Or is it maybe that the loss of a Navy ship, presumably built well enough to survive a sea battle, was more noteworthy, enough to fill the papers for weeks, months, and years, while the loss of a merchantman was nothing special and did not make a splash in the papers at a time when a person about to embark on a sea voyage would make their will?
Here's one that did make a splash: the President. The world's largest ship, vanished crossing the Atlantic, "the first steamship to founder on the transatlantic run when she was lost at sea with all 136 on board in March 1841."
True, she had a weak hull and was top heavy, underpowered, fitted with inferior paddlewheels for the crossing, overloaded, and last seen struggling in a gale. But who's to say she was a storm victim? Who's to say she didn't vanish in the Bermuda Triangle?
President encountered a gale and was seen on her second day out laboring in heavy seas in the dangerous area between Nantucket Shoals and Georges Bank. She was not seen again.
But who's to say she went down off Cape Cod? Did anyone see her sink?
No. She may well have gone off course, struggled on into the Bermuda Triangle, and gotten by the Atlanteans.
Or even better, take the Naronic. That one's even more mysterious.
"After leaving Liverpool, she stopped briefly at Point Lynas, Anglesey, North Wales, to put her Maritime pilot ashore before heading west into heavy seas, never to be seen again."
But can we be sure that heavy seas, or icebergs, or a bomb, got her? If we can't be sure which one of the above got her, why can't the Atlanteans have gotten her?
We don't know that her course wasn't southerly enough to take her through the Bermuda Triangle. And if it wasn't, we can always extend the Triangle northward to cover her course. After all, it has been made to cover the Gulf of Mexico, the Azores, and even the Pacific.

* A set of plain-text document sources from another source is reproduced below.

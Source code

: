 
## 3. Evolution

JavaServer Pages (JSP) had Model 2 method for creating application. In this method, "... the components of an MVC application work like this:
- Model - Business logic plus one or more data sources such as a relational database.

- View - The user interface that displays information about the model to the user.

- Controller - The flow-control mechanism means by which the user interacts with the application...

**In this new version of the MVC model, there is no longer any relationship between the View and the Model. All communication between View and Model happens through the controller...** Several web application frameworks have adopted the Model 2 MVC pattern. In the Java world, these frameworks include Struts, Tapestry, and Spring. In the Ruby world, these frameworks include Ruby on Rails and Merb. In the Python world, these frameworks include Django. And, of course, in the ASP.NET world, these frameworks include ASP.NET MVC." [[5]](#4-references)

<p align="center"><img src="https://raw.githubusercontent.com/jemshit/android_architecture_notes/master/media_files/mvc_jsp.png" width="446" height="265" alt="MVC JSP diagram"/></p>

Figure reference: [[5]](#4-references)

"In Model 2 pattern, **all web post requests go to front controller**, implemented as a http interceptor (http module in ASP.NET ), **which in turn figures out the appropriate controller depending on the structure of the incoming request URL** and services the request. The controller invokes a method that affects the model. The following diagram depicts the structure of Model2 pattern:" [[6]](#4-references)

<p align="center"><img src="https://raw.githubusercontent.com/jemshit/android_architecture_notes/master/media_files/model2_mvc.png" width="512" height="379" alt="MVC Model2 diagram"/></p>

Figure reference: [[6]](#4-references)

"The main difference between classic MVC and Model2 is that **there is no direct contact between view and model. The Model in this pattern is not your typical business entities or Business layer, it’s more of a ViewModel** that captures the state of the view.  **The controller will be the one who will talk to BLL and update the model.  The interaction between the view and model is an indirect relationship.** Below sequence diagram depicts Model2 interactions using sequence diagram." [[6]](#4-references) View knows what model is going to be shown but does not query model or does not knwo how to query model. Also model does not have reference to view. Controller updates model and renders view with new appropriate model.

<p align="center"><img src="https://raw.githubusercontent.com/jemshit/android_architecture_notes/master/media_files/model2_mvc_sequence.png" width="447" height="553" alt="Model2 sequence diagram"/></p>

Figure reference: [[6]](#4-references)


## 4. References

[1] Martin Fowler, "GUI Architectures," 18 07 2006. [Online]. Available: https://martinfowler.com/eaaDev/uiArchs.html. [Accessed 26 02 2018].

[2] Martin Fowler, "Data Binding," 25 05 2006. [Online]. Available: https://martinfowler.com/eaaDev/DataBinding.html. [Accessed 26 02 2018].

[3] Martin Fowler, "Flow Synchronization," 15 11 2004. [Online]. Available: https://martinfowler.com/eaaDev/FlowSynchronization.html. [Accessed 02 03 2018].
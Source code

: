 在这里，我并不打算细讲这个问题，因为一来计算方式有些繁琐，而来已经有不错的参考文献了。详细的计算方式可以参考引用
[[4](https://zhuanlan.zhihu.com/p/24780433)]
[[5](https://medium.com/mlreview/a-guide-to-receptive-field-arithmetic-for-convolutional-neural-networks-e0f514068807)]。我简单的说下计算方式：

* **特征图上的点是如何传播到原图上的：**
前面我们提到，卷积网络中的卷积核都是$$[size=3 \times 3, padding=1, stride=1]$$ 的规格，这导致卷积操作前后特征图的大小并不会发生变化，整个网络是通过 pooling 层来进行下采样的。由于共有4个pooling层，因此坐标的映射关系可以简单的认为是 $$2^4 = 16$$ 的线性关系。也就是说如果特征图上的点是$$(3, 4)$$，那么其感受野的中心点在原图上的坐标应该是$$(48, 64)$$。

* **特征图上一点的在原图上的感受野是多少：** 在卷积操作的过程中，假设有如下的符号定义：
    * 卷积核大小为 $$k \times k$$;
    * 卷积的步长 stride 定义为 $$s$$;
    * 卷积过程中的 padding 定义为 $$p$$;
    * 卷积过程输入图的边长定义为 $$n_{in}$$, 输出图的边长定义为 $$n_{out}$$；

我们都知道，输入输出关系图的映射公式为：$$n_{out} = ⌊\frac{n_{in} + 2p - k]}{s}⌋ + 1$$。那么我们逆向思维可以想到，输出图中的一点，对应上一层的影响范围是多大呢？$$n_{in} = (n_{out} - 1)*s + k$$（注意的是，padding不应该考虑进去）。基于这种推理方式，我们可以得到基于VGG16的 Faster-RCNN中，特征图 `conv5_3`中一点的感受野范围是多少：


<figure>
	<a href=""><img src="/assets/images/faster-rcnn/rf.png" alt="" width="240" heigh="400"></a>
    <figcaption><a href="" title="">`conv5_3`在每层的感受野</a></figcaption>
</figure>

Mystics, I propose you add the President and the Naronic to your triangular rolls without further delay.
And while you're at it, go forth and, like the beachcomber combs the beach, comb the old-time newspaper archives for merchantmen and small craft vanished in the Bermuda Triangle. There must be not hundreds, but thousands and thousands before the invention of radio alone.
It's like with cockroaches: If you see one, you've got a thousand. There must be a thousand civilian ships lost in and around the Bermuda Triangle for every Navy ship. The Ardilla and the other newfound victims of Quasar's pages 56 and 57 are only the tip of the iceberg.